Figure 3.

Influence of DNA and ATP binding on ctXPB’s ATPase activity. (A) Influence of dsDNA and ctp52/ctp8 on the ATPase activity of ctXPB. Increasing amounts of dsDNA were titrated onto fixed concentrations of ctXPB (open circles) and ctXPB with ctp52/ctp8 (open squares). Increasing amounts of ctp52/ctp8 were titrated onto fixed concentrations of ctXPB plus dsDNA (open triangles). The x-axis shows the logarithmic concentration of the respective activator complex that was titrated. The y-axis shows the NADH-consumption-derived ATP turnover rate in μmol ATP per liter per minute. N ≥ 4. (B) Fluorescence polarization measurements to investigate the influence of ctp52/ctp8 on ctXPB’s dsDNA binding ability. Increasing amounts of ctXPB (open squares) and ctXPB with ctp52/ctp8 (open circles) were titrated onto fixed amounts of fluorescently labeled dsDNA. The calculated k_D values are listed in Table 2. N = 3. (C) ATPase activity profile with Michaelis Menten kinetics. Increasing amounts of substrate (ATP) were titrated onto different complexes of ctXPB with its activators dsDNA (circles), ctp52/ctp8 (squares) and dsDNA plus ctp52/ctp8 (rhombs).

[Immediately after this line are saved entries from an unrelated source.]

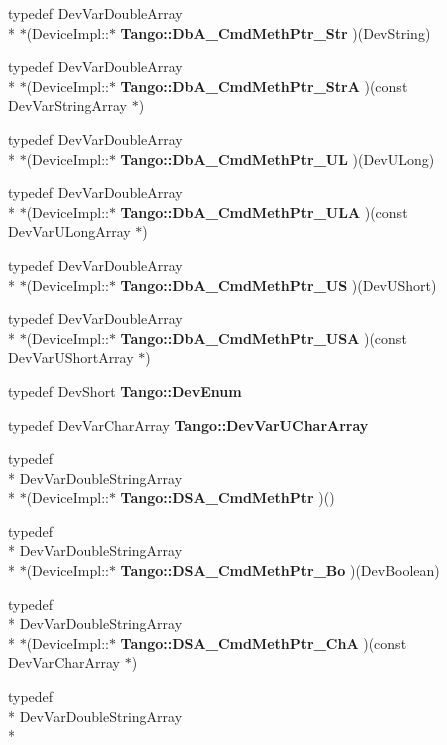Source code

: \begin{DoxyCompactItemize}
typedef Dev\-Var\-Double\-Array \\*
$\ast$(Device\-Impl\-::$\ast$ {\bf Tango\-::\-Db\-A\-\_\-\-Cmd\-Meth\-Ptr\-\_\-\-Str} )(Dev\-String)
\item 
typedef Dev\-Var\-Double\-Array \\*
$\ast$(Device\-Impl\-::$\ast$ {\bf Tango\-::\-Db\-A\-\_\-\-Cmd\-Meth\-Ptr\-\_\-\-Str\-A} )(const Dev\-Var\-String\-Array $\ast$)
\item 
typedef Dev\-Var\-Double\-Array \\*
$\ast$(Device\-Impl\-::$\ast$ {\bf Tango\-::\-Db\-A\-\_\-\-Cmd\-Meth\-Ptr\-\_\-\-U\-L} )(Dev\-U\-Long)
\item 
typedef Dev\-Var\-Double\-Array \\*
$\ast$(Device\-Impl\-::$\ast$ {\bf Tango\-::\-Db\-A\-\_\-\-Cmd\-Meth\-Ptr\-\_\-\-U\-L\-A} )(const Dev\-Var\-U\-Long\-Array $\ast$)
\item 
typedef Dev\-Var\-Double\-Array \\*
$\ast$(Device\-Impl\-::$\ast$ {\bf Tango\-::\-Db\-A\-\_\-\-Cmd\-Meth\-Ptr\-\_\-\-U\-S} )(Dev\-U\-Short)
\item 
typedef Dev\-Var\-Double\-Array \\*
$\ast$(Device\-Impl\-::$\ast$ {\bf Tango\-::\-Db\-A\-\_\-\-Cmd\-Meth\-Ptr\-\_\-\-U\-S\-A} )(const Dev\-Var\-U\-Short\-Array $\ast$)
\item 
typedef Dev\-Short {\bf Tango\-::\-Dev\-Enum}
\item 
typedef Dev\-Var\-Char\-Array {\bf Tango\-::\-Dev\-Var\-U\-Char\-Array}
\item 
typedef \\*
Dev\-Var\-Double\-String\-Array \\*
$\ast$(Device\-Impl\-::$\ast$ {\bf Tango\-::\-D\-S\-A\-\_\-\-Cmd\-Meth\-Ptr} )()
\item 
typedef \\*
Dev\-Var\-Double\-String\-Array \\*
$\ast$(Device\-Impl\-::$\ast$ {\bf Tango\-::\-D\-S\-A\-\_\-\-Cmd\-Meth\-Ptr\-\_\-\-Bo} )(Dev\-Boolean)
\item 
typedef \\*
Dev\-Var\-Double\-String\-Array \\*
$\ast$(Device\-Impl\-::$\ast$ {\bf Tango\-::\-D\-S\-A\-\_\-\-Cmd\-Meth\-Ptr\-\_\-\-Ch\-A} )(const Dev\-Var\-Char\-Array $\ast$)
\item 
typedef \\*
Dev\-Var\-Double\-String\-Array \\*

\end{DoxyCompactItemize}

The x-axis shows the concentration of the respective activator complex. The y-axis shows the NADH-consumption-derived ATP turnover rate in μmol ATP per liter per minute. V_max, K_M, k_cat and k_cat/K_M values for the different ctXPB activation complexes are listed in Table 3. N ≥ 3. (D) ATPase activity of ctXPB in the presence of dsDNA with or without different ctp52/ctp8 complexes. N ≥ 8.